Esta edición 89 de los premios Oscar tiene el récord de ser la de mayor número de actores afroamericanos nominados: seis. Además, se trata de la primera vez que al menos un artista negro participa en las cuatro categorías de actuación. En las principales lo consiguieron Ruth Negga, por su papel de Mildred, en “Loving”, y Denzel Washington, en su séptima oportunidad, por encarnar a Troy, en “Fences”.
También por primera vez, tres actrices de esta raza compiten entre sí. Viola Davis, Octavia Spencer y Naomie Harris aspiran al reconocimiento como actriz de reparto. Davis consiguió su tercer chance a la estatuilla dorada por dar vida a Rose, la leal esposa de un hombre frustrado en “Fences”; Harris alcanzó su primera por Paula, la madre soltera drogadicta del protagonista de “Moonlight”; y Spencer busca llevarse su segundo galardón a casa por interpretar a Dorothy, la primera supervisora afroamericana de la Nasa en “Talentos ocultos”.
El único candidato de color como intérprete secundario masculino es Mahershala Ali. Encarna a Juan, el narcotraficante que se convierte en protector del niño Chiron en “Moonlight”.
Estas postulaciones le ponen color a los Oscar. Atrás quedó la rabia de los años anteriores expresada en las redes sociales porque los 20 intérpretes candidatos fueron solo blancos a través de las etiquetas #OscarsSoWhite (Los Oscar son muy blancos), en 2015, y #OscarsStillSoWhite (Los Oscar siguen siendo blancos), del año pasado).
Los intérpretes de piel oscura solo han ganado 14 estatuillas doradas en toda la historia del Oscar. La pionera fue Hattie McDaniel. Lo obtuvo, en 1940, por interpretar a la sirviente “Mammy” como actriz secundaria en “Lo que el viento se llevó”.
Cuatro veces ha sido negro el mejor actor. Sidney Poitier fue el pionero en 1964, por “Lilies of the Field”. En 2001, obtuvo otro Oscar, pero honorífico. Veintisiete años después de Poitier, le tocó el turno a Denzel Washington por “Día de Entrenamiento”. Jamie Foxx ganó en 2005 por interpretar al cantante Charles Ray en “Ray”, mientras que Forest Withaker hizo lo propio en 2007 por “El último rey de Escocia”.

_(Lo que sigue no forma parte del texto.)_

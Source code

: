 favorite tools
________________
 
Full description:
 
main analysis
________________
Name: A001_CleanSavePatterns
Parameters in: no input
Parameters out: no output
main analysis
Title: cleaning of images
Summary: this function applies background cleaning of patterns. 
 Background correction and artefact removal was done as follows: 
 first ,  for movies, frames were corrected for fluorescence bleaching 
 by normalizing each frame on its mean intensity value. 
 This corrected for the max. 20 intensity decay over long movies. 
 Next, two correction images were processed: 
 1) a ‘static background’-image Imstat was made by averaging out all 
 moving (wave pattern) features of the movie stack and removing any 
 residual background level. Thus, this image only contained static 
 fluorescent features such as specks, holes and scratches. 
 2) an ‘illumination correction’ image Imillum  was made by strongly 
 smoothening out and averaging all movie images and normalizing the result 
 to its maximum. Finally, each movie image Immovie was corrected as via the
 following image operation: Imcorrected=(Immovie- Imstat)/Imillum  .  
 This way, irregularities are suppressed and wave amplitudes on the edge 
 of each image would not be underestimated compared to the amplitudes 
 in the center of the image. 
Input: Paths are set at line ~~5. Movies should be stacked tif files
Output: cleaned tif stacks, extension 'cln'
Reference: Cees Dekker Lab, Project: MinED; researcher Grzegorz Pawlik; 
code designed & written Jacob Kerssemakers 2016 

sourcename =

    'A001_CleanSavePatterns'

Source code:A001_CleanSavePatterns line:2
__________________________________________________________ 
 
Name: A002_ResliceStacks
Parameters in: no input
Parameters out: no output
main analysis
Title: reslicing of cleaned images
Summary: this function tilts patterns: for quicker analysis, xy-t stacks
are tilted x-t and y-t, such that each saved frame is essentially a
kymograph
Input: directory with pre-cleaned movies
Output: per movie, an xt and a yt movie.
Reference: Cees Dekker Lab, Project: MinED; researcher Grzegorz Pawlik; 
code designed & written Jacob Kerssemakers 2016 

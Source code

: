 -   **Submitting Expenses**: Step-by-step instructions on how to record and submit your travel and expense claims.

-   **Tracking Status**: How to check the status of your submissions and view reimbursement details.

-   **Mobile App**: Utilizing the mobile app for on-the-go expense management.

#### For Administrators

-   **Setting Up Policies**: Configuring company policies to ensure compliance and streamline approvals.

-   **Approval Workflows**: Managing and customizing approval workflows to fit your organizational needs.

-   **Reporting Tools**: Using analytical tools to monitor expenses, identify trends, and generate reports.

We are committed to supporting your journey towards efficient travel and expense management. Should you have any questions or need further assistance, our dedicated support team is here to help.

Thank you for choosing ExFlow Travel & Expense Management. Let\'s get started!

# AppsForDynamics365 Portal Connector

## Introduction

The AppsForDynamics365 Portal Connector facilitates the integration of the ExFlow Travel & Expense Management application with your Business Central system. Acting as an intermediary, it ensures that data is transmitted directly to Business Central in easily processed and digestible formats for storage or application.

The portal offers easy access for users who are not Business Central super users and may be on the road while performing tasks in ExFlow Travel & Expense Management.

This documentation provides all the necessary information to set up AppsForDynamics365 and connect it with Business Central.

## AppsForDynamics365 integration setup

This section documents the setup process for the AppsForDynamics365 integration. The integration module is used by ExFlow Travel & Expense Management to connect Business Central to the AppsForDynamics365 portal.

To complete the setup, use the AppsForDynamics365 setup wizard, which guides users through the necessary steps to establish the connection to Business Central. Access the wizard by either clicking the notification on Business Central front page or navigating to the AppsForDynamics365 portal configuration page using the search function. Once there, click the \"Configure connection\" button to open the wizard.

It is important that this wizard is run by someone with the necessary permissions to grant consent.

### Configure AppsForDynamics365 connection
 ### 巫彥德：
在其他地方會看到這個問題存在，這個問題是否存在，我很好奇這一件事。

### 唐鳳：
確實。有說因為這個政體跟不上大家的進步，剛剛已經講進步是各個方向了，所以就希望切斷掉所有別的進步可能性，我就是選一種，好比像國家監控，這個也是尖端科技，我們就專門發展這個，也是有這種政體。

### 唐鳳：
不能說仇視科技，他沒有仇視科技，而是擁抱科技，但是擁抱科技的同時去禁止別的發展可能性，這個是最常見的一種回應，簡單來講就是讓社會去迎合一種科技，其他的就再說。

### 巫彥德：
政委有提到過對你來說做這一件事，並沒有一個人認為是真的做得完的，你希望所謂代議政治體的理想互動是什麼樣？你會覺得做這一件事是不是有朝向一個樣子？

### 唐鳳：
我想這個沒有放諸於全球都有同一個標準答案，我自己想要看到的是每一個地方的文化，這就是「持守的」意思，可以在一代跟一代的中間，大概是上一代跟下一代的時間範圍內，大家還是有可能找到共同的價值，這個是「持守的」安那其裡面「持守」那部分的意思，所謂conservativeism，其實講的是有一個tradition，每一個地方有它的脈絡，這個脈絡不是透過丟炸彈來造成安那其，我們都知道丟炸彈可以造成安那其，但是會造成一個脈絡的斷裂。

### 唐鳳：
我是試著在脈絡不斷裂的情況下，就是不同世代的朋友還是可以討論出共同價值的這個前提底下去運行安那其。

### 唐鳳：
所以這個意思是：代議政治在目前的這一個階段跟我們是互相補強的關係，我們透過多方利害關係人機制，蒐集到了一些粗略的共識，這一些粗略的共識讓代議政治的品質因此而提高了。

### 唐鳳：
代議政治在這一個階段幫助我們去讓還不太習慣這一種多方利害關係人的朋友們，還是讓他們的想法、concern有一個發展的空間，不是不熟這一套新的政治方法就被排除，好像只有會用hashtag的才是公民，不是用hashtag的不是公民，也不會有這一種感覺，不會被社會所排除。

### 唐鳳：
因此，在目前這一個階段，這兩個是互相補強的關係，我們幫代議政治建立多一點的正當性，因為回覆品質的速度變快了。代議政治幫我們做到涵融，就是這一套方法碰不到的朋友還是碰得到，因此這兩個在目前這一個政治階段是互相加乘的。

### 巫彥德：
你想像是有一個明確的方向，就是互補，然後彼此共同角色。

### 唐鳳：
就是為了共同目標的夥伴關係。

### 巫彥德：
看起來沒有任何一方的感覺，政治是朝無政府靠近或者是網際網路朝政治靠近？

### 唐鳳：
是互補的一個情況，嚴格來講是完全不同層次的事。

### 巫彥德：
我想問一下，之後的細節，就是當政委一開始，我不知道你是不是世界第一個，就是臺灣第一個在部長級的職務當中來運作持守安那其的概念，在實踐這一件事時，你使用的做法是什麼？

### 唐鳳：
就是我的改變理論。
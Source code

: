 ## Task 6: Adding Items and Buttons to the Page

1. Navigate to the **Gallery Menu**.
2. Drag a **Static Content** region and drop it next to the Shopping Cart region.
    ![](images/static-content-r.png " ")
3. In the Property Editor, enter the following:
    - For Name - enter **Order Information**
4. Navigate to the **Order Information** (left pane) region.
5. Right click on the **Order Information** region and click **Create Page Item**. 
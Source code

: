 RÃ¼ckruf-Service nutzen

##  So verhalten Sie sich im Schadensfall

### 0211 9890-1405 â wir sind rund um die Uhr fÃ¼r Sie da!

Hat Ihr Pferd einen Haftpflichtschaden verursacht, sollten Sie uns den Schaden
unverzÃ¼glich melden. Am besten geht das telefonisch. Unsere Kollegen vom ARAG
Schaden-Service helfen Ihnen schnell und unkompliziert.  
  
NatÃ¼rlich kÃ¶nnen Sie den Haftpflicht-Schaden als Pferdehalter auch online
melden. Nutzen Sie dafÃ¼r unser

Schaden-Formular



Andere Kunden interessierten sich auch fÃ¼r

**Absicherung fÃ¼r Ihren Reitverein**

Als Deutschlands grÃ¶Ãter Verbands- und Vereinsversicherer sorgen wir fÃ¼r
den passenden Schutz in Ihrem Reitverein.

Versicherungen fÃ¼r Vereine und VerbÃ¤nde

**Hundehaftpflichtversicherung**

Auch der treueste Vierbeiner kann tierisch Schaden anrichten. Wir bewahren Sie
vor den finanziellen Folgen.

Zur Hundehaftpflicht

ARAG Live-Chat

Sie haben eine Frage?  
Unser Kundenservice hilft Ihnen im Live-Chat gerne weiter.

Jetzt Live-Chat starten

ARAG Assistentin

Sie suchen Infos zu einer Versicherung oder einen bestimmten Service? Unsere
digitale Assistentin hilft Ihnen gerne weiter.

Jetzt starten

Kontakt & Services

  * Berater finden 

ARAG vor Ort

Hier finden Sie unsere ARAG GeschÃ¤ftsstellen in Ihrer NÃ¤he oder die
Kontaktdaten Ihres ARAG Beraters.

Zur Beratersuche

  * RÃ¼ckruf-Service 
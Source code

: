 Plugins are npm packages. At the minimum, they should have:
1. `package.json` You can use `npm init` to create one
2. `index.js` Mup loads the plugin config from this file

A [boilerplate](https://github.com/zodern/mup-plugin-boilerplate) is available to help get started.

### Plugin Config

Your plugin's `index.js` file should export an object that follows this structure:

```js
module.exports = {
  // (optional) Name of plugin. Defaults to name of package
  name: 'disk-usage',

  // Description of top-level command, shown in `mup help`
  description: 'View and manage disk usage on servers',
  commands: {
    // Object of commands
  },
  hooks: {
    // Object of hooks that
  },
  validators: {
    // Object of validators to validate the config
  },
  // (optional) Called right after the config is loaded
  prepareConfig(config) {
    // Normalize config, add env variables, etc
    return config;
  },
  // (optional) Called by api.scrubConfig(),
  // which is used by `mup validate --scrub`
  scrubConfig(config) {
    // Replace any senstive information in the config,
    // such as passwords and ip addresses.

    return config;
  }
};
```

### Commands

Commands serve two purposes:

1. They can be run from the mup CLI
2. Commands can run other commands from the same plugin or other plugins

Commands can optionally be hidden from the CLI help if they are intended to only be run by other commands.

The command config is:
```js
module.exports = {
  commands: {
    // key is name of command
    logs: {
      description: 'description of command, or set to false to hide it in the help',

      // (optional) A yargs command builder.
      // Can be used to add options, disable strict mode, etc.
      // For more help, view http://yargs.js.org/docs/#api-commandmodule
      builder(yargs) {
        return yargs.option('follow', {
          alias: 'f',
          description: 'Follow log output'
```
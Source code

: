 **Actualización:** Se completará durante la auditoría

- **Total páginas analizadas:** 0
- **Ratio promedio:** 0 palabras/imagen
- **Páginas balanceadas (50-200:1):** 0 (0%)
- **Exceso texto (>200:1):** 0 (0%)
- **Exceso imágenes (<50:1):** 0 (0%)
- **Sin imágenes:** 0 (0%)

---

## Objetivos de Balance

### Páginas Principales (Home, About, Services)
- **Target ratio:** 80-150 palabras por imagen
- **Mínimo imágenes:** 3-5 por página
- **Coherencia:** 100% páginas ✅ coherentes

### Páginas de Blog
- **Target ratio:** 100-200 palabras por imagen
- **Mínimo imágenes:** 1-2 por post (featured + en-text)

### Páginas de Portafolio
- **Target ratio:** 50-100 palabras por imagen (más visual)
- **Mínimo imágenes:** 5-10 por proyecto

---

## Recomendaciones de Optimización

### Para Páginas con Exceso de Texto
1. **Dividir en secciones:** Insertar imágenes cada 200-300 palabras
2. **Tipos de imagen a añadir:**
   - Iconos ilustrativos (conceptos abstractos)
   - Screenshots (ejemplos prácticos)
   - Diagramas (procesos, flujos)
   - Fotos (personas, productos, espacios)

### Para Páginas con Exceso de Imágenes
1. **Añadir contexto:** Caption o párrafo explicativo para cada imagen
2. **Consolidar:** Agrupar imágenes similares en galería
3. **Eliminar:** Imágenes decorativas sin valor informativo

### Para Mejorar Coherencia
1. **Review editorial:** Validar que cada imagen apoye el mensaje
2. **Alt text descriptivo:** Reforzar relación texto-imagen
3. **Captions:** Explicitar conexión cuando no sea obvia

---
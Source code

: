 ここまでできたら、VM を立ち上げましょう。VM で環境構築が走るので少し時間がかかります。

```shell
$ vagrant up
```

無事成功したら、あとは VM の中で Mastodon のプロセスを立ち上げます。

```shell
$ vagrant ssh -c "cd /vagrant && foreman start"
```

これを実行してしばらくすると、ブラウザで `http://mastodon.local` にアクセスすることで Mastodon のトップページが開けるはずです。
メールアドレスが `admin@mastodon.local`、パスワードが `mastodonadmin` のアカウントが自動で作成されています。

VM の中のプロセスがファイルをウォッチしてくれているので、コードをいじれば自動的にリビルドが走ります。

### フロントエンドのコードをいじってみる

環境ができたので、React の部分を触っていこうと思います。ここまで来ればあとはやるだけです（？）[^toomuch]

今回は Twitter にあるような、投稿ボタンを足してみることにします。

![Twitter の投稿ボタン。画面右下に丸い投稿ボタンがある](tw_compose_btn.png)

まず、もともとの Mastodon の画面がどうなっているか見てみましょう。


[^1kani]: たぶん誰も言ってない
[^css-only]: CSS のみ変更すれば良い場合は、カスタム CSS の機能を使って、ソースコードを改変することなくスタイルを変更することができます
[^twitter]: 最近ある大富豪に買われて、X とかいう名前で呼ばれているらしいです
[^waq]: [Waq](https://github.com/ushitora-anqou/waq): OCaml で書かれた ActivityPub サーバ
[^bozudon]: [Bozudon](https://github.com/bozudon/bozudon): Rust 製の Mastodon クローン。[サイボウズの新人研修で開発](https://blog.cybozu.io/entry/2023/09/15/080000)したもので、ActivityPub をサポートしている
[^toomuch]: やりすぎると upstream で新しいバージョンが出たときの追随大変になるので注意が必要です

Solo Halle Berry ha sido distinguida como mejor actriz en 2002 por “Monster Ball”, siendo hasta ahora la única actriz afroamericana triunfadora en esa categoría.
Otros cuatro premios suman como intérpretes secundarios. En 1983, Louis Gossett Jr. se llevó la estatuilla por “Oficial y caballero”, Gooding Jr. ganó en por ‘Jerry Maguire’ en 1997, Denzel Washington se ganó su segundo Oscar por “Tiempos de Gloria” en 2002 y Morgan Freeman fue el último en recibirlo por “Million Dólar Baby”, en 2005.
Cuatro más han merecido como actriz secundaria después de McDaniel. Whoopi Goldberg por Ghost en 1991, Jennifer Hudson por “Dreamgirls” en 2007; Mo´nique por “Precius” en 2010 y Octavia Spencer por “Help” en 2012.
“Creo que es desafortunado que todavía haya foco en el color. Lo que los Oscar son y deben ser es reconocer el talento e increíble trabajo, sin tomar en cuenta el color”, dijo Harris a The New York Times.
“Espero que no haya sido nominado porque soy negro. Eso no tiene relevancia. Espero haber sido nominado por mi trabajo”, advirtió Mahershala Ali a The Hollywood Reporter.
Sin ninguna duda, la negritud célebre de Hollywood acudirá a la gala del próximo domingo 26 de febrero, en Los Ángeles, con la esperanza de repetir o superar la hazaña de Denzel Washington y Halle Berry, en 2002. Viola y Ali son los que tienen más seguras sus estatuillas doradas.